Problem requirements:
Among the records, which lines include "velocity"? List them.
*** Opening of Data records ***
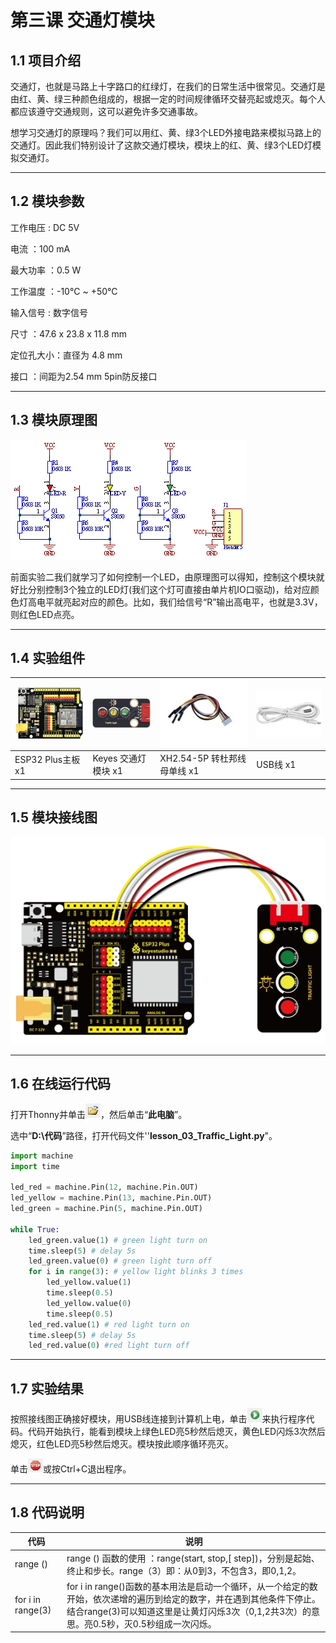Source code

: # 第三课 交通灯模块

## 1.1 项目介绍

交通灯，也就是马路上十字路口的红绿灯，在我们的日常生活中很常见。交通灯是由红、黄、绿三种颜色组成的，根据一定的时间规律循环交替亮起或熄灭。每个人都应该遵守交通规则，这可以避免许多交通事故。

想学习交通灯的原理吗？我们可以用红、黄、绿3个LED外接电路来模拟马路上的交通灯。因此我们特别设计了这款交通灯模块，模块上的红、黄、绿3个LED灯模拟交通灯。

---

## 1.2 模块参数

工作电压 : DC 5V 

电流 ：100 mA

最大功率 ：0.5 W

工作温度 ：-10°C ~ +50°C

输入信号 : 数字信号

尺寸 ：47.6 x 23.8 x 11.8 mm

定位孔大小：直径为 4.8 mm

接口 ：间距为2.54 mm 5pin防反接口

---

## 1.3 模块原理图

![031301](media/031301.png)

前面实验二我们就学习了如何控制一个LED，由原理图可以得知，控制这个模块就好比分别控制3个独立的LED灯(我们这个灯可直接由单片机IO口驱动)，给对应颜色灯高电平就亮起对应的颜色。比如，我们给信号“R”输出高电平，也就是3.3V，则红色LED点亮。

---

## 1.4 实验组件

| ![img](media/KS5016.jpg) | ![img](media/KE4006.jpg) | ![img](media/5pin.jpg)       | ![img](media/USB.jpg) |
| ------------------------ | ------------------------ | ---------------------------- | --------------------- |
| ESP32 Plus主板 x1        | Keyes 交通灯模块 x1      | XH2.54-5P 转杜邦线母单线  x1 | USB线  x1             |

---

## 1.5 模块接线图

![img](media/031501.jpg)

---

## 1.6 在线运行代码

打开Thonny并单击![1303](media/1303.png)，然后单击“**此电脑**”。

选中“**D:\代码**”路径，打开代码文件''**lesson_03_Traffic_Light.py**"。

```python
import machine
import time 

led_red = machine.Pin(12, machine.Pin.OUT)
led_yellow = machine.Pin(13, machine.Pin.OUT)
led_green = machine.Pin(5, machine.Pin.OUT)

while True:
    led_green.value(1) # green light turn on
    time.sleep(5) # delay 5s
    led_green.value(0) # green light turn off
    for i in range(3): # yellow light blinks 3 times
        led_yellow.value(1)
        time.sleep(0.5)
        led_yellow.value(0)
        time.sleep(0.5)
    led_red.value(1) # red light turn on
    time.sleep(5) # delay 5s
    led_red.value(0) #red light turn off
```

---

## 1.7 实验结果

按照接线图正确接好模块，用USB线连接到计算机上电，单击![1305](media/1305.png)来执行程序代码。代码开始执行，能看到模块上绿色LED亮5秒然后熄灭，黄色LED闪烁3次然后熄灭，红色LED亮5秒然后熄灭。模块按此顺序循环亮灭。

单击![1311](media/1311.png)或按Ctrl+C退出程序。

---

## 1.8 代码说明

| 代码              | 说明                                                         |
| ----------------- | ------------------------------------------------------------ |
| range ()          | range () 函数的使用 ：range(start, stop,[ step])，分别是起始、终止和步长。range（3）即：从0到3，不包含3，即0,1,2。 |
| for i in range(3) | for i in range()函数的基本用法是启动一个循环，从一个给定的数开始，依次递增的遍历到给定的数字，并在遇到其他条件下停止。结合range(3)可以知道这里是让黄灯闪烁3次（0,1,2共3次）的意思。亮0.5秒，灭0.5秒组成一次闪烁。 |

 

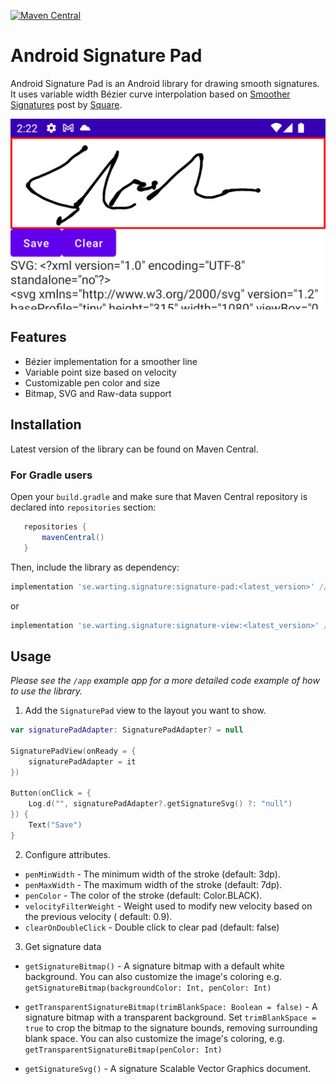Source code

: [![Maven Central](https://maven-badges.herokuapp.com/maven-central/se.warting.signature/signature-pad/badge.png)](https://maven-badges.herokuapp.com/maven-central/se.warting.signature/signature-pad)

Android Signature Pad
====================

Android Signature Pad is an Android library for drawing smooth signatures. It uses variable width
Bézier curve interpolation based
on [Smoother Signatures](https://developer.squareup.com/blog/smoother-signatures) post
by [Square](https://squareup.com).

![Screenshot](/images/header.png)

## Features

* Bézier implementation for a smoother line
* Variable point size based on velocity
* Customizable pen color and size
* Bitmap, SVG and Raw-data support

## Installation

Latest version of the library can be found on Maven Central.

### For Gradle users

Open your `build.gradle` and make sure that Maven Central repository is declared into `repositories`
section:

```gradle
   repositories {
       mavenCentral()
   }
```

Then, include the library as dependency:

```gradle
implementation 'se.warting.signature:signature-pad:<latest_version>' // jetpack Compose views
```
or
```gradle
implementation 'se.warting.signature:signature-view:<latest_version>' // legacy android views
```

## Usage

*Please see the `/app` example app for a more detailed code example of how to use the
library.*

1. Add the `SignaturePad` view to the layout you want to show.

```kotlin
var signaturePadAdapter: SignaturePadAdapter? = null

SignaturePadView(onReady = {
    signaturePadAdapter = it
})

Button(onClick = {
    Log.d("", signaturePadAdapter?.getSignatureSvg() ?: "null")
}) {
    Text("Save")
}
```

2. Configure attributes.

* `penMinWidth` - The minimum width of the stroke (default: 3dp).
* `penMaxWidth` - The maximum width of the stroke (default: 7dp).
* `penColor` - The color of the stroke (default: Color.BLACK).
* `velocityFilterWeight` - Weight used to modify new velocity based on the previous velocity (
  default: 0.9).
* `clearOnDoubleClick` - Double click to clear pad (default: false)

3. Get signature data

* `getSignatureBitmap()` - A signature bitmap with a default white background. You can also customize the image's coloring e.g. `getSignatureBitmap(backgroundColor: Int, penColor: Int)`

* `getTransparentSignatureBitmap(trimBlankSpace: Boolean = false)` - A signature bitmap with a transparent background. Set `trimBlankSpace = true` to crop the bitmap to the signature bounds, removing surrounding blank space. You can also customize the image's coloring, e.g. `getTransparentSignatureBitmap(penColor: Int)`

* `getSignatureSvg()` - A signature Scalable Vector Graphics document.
*** Close of Data records ***
Answer space:
* Variable point size based on velocity
* `velocityFilterWeight` - Weight used to modify new velocity based on the previous velocity (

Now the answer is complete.